Parents Judged As 'Morally Wrong' To Send Children To Private School

Is Buying An Education The Same As Buying a Car?

Parents are being made to feel it is morally wrong to send their children to private school, according to a leading headteacher.

Dr Tim Hands, Master of Magdalen College School in Oxford, suggested it was "illogical" that buying a house, car or holiday can been seen as acceptable but paying to educate a youngster privately is not.

Dr Hands suggested that some state schools are more exclusive than private schools

He also warned that government education reforms over the last 50 years have put academic success over children's happiness.

Dr Hands, who is this year's chairman of the Headmasters' and Headmistresses' Conference (HMC), said that in the last few decades people have become "more bothered" about private education, and this has been fuelled by the attitudes of politicians.

"Making the journey to independent education, parents are currently made to feel, is an unacceptable mobility: expenditure on purchase of a car, holiday or house is moral; expenditure on the education of the child is not," he said.

"The illogicality is clear. Why should those members of the public who so value education find that those responsible for publicly funded education do not value them?"

In a speech to the HMC's annual meeting in central London, Dr Hands said in 2005 then prime minister Tony Blair spoke about how parents could transform their child's education.

"Examples included moving house in order to access a better school and employing a personal tutor - one quarter of all parents in London pay for private tuition in the course of their child's school career," he said

"Moral opprobrium attached to neither of these, though the latter is of course paying for a private education, and the former is not social but postcode mobility, potentially productive of social division."

Dr Hands suggested that in some cases, state schools are more exclusive than private schools.

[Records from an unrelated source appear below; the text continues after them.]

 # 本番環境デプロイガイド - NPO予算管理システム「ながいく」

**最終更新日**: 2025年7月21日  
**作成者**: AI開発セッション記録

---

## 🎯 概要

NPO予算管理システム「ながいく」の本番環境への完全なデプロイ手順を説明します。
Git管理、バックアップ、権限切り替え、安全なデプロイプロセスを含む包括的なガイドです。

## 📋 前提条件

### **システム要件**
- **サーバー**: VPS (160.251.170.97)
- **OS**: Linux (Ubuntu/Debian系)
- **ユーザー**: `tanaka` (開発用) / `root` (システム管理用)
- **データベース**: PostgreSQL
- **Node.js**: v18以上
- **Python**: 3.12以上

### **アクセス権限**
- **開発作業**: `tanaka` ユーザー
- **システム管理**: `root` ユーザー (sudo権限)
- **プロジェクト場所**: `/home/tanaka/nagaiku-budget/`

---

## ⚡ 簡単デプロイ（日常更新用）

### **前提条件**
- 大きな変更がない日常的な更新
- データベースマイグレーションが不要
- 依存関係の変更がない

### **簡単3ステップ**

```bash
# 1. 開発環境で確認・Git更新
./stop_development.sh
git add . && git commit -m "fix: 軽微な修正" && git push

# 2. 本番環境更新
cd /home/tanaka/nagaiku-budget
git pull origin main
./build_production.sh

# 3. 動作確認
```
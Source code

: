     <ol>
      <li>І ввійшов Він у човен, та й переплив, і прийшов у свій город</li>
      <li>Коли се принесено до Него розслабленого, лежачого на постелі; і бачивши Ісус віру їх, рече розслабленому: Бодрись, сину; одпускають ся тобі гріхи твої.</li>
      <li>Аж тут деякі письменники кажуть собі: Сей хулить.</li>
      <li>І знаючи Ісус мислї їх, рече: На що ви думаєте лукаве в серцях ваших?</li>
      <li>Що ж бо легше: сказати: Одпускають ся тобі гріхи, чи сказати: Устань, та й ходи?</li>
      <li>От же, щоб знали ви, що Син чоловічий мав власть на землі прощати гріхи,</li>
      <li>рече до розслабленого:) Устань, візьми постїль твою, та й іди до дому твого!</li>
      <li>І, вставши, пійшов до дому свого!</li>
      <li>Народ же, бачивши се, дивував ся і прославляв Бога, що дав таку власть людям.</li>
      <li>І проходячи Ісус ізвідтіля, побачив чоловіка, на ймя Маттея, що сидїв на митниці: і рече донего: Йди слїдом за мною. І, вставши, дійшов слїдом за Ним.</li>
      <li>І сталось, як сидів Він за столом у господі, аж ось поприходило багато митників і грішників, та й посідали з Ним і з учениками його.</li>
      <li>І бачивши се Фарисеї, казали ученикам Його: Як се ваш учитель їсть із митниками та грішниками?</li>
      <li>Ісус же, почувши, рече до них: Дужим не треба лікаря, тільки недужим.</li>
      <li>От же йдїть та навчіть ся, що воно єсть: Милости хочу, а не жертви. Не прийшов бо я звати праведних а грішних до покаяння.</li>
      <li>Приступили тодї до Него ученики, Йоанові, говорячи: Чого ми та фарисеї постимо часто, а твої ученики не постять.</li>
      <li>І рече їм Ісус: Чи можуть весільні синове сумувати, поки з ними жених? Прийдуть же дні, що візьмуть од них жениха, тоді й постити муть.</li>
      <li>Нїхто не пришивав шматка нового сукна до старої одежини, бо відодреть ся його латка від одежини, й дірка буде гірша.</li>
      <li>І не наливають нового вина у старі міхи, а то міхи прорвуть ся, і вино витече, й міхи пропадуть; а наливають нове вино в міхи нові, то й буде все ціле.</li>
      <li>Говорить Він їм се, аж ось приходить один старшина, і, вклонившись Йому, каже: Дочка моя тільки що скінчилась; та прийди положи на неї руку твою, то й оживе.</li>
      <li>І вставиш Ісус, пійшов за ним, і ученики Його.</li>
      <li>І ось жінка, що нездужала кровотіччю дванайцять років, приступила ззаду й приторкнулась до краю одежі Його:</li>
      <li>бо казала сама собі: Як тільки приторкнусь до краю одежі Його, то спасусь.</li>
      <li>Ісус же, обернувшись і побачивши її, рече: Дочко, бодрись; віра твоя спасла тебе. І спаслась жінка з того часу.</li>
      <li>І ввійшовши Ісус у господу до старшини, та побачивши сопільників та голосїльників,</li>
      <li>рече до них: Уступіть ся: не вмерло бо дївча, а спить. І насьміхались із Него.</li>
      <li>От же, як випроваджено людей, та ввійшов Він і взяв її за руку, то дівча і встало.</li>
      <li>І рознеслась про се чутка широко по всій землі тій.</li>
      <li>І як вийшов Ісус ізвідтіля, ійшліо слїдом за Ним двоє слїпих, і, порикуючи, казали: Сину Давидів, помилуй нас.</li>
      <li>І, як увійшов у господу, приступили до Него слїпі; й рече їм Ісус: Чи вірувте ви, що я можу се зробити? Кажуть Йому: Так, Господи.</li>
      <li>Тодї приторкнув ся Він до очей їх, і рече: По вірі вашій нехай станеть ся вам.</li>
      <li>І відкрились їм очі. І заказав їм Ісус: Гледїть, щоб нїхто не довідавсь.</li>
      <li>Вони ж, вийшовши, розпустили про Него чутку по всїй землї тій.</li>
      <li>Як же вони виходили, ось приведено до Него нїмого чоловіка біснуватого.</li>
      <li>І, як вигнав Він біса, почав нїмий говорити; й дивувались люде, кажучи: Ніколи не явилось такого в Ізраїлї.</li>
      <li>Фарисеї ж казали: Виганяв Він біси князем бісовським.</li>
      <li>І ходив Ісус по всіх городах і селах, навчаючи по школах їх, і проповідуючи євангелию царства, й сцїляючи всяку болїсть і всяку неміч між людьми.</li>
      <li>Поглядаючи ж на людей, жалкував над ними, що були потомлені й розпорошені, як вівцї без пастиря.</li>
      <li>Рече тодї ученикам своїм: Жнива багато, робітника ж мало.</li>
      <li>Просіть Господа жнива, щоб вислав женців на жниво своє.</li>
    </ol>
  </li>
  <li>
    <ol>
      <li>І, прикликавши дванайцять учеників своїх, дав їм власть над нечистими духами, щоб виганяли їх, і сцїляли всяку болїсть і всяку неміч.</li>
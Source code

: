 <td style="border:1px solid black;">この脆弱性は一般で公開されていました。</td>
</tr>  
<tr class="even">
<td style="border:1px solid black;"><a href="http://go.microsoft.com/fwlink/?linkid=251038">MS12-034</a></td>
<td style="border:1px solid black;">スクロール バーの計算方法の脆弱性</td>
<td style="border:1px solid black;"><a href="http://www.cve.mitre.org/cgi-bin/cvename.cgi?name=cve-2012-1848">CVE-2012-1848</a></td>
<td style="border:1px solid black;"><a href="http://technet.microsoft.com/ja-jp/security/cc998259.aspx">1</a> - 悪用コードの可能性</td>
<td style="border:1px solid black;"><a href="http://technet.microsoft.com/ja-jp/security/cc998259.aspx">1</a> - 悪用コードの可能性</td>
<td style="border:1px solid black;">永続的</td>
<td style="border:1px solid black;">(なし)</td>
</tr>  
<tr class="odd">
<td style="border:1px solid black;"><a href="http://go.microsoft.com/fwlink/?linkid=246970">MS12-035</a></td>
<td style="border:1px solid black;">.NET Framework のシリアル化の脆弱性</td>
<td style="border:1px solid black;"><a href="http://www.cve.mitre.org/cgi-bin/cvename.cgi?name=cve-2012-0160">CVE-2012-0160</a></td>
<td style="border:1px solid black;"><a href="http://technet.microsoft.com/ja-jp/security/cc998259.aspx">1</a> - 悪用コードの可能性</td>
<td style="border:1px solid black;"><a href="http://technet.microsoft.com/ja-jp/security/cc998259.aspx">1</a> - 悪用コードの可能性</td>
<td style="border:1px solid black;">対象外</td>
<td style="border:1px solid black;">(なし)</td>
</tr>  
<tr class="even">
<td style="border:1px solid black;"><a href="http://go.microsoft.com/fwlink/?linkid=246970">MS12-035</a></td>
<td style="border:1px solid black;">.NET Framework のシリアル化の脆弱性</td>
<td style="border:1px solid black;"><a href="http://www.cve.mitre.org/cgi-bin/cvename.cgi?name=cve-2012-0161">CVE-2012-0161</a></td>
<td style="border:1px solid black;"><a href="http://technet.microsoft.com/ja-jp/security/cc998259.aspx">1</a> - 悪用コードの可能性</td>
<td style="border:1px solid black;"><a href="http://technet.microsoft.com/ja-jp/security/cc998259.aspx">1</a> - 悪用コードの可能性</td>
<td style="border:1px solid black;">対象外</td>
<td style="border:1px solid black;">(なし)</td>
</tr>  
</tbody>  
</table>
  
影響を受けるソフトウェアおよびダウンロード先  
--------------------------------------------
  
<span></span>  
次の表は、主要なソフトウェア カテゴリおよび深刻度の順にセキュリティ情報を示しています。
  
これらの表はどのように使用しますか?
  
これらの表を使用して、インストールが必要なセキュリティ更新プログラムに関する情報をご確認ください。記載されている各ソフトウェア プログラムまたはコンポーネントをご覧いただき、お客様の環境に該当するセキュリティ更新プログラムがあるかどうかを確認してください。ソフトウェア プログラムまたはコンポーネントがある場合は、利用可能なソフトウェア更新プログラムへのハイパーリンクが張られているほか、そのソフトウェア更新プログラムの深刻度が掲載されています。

He cited The London Oratory School, a state Catholic secondary school, claiming that only a small percentage of its pupils are eligible for free lunches - a key measure of poverty - and that it had been reported that houses nearby were on sale for millions of pounds.

At the other end of the scale Christ's Hospital, a fee-paying school in Horsham, West Sussex, the majority of pupils receive bursaries and few pay the full fees.

Ahead of his speech, Dr Hands said: "My feeling is as a parent that over the decades people have come to feel more bothered about the concept of private education, and that has been politically fuelled."

He suggested to delegates there is a view that being privately educated is damaging to a child, and that youngsters are at risk of becoming social lepers.

"We are asked to believe that our schools induce a new kind of social leprosy, with one politician recently arguing that attendance at an independent school was 'seriously disabling'."

Earlier this year, Lord Adonis, who served as a schools minister under the last Labour government, said that parents who send their children to private school are buying a "high quality academic education".

But he added that it can be "seriously disabling for students going to exclusive fee-paying schools that they see so little of society while they are at those schools."

Dr Hands said: "Our schools are not marooned on islands of privilege; they are instead preventing our island from being marooned. It is not our schools that are splendidly isolated but our politicians."

He also used his speech to say that children have been "neglected" by government education policy in the last half century.

"The story of the last 50 years is the intrusion of government and the disappearance of the child. More radically put, it is by extension the intrusion of the state, and the disappearance of love," he said.